Is increasing array index size in the future?

jzakiya · February 17, 2024, 7:46pm

Currently the index of arrays is maxed at Int32::MAX, i.e. (2**31 - 1) => 2147483647

Are there plans to increase that to at least Int64::MAX?
I seriously need to create|address larger arrays.

Blacksmoke16 · February 18, 2024, 4:11pm

Related: Arrays have a 'silent' length limit due to Int32 type on size. · Issue #4011 · crystal-lang/crystal · GitHub.

RX14 · February 19, 2024, 9:06am

I think any addition of larger array would be it’s own array type, optimized to not create the kind of massive contiguous allocations required by an array larger than u32_max. What’s the usecase you’re running into here @jzakiya?

jzakiya · February 19, 2024, 10:22pm

I want to genrate as many prime numbers as possilbe.

The program below will generate primes until you run out of memory.

def sozp240(val, residues)
  res  = residues   
  md, rscnt = res.last-1, res.size  

  kmax = (val - 2) // md + 1  
  prms = Array(UInt64).new(kmax, 0) 
  modk, r, k = 0, -1, 0  

  loop do 
    if (r += 1) == rscnt; r = 0; modk += md; k += 1 end
    next if prms[k] & (1u64 << r) != 0   
    prm_r = res[r]         
    prime = modk + prm_r  
    break if prime > Math.isqrt(val)  
    res.each do |ri|   
      kn,rn = (prm_r * ri - 2).divmod md  
      bit_r = 1u64 << res.index(rn+2).not_nil! 
      kpm = k * (prime + ri) + kn  
      while kpm < kmax; prms[kpm] |= bit_r; kpm += prime end
  end end
  prms
end

The program encodes the primes within the primes candidates array prms.
I extract the primes individually from prms to use in another routine that uses them.

Currently I’m array size limited to only doing 19 Billion primes (~45 minutes with single core).

Max array index is: (2**31 - 1) = 2,147,483,647 elements.

The 19th Bil prime is 491_701_819_267.

491_701_819_267 // 240 = 2,048,757,581 residue groups of 64-bits.

Thats 2_048_757_581 * 8 = 16,390,060,648 bytes (16.39 GB) of memory.

I have 40GB on my laptop, so I can|want to do a lot more.

40th Billion prime is 1,066,173,339,601

That would take an array of: 1,066,173,339,601 // 240 = 4,442,388,915 resgroups (index values)
That’s 35,539,111,320 bytes (35.5GB) of memory.
I can easily do this, and find max possible with my memory.

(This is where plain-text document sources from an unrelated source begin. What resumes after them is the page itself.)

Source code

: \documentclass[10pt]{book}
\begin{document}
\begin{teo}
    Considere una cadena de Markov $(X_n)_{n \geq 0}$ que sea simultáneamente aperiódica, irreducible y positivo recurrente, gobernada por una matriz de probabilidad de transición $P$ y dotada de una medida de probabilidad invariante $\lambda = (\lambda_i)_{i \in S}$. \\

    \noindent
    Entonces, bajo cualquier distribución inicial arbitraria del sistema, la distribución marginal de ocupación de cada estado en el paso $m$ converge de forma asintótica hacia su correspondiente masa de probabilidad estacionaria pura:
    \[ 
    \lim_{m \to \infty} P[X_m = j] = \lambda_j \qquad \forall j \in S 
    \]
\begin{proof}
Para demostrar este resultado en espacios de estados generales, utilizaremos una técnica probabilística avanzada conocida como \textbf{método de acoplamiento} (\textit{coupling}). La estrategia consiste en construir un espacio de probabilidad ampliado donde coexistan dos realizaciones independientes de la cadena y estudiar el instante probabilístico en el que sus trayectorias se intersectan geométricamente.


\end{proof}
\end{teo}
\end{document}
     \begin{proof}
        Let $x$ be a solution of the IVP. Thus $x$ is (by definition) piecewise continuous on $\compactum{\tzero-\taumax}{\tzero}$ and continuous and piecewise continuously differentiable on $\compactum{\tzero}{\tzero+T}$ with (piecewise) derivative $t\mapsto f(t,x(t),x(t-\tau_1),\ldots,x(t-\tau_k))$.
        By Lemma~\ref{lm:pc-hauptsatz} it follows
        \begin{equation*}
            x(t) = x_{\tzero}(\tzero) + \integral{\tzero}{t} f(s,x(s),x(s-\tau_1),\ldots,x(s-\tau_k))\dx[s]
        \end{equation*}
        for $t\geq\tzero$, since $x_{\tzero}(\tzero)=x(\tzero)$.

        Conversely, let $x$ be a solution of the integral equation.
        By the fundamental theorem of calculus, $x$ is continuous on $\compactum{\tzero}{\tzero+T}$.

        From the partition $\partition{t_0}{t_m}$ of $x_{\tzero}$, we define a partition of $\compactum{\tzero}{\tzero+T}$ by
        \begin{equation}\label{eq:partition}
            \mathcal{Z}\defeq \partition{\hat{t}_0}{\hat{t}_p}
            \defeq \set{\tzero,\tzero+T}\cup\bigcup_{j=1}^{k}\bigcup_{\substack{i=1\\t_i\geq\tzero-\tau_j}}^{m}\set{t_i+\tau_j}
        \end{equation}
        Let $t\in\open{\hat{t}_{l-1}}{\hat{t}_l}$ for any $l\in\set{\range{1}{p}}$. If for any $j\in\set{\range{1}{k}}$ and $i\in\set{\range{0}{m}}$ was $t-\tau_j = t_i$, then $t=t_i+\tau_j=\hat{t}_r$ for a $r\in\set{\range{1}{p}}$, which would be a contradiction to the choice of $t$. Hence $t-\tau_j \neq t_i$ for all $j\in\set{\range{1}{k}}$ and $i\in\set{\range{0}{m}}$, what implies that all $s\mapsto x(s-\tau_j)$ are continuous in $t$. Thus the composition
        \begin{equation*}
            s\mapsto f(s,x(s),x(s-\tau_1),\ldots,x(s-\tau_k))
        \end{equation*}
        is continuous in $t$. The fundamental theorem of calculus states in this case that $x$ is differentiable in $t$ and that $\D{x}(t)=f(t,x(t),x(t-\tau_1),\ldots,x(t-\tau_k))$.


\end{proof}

That’s why I need to be able to create|address larger indexed arrays.

zw963 · October 11, 2024, 3:15pm

The same issue exists on String, it size limit to Int32::MAX

kojix2 · October 11, 2024, 3:48pm

In bioinformatics, there are many software programs that can only run on computers with 64GB or 128GB of memory. For example, programs such as STAR and Kraken, and several others. Most of these programs load large dictionary-like data into memory.

That’s why my home computer also has 64GB or 128GB of memory. Because I want to try such software at home. I buy memory and build my own PCs to keep costs down, but memory is easily corrupted. For example, if the result of md5sum changes every time I check it, I can run MemTest86+ to find out that the memory is corrupted. Is it because I always buy cheap memory?

Of course, I don’t have the skills to write such complex software myself, but after reading jzakiya’s comment, I realized that arrays in Int32::MAX are not as large as I thought. I agree that Crystal’s array and string sizes need to be expanded, and of course I know that Crystal is an OSS project and contributions are important.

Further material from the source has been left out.